*Work to complete*.
Whenever the word "eine" appears in a line of the listing, copy that line.

★ ★ ★

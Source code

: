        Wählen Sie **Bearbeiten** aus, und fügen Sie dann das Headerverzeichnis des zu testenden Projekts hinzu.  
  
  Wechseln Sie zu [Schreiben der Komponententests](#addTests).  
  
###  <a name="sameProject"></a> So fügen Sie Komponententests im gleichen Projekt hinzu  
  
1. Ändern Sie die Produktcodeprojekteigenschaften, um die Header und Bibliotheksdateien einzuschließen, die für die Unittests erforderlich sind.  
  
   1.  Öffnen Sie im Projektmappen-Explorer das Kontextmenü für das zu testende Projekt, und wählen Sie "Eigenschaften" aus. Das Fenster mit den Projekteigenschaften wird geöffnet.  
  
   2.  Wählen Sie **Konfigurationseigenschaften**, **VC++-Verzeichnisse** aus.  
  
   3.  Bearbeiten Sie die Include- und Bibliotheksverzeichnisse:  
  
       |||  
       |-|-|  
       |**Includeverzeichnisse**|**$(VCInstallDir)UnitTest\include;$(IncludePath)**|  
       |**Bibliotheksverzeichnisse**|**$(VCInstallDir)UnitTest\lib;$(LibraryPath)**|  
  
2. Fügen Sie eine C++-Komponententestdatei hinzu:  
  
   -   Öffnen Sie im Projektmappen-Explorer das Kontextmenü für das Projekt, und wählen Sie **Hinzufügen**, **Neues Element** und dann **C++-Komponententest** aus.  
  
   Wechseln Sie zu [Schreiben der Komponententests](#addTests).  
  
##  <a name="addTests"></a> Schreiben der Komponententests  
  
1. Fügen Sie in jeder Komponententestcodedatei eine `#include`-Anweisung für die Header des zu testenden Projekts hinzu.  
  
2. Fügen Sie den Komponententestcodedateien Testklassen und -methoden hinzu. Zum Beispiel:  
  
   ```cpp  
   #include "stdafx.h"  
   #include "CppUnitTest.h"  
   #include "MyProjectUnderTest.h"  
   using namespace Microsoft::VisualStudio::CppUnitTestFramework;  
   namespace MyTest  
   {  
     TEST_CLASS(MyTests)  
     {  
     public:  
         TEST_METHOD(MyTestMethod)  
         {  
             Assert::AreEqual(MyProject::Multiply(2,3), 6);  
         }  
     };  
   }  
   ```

★ ★ ★

*Written answer*.
2. Fügen Sie eine C++-Komponententestdatei hinzu:  
1. Fügen Sie in jeder Komponententestcodedatei eine `#include`-Anweisung für die Header des zu testenden Projekts hinzu.  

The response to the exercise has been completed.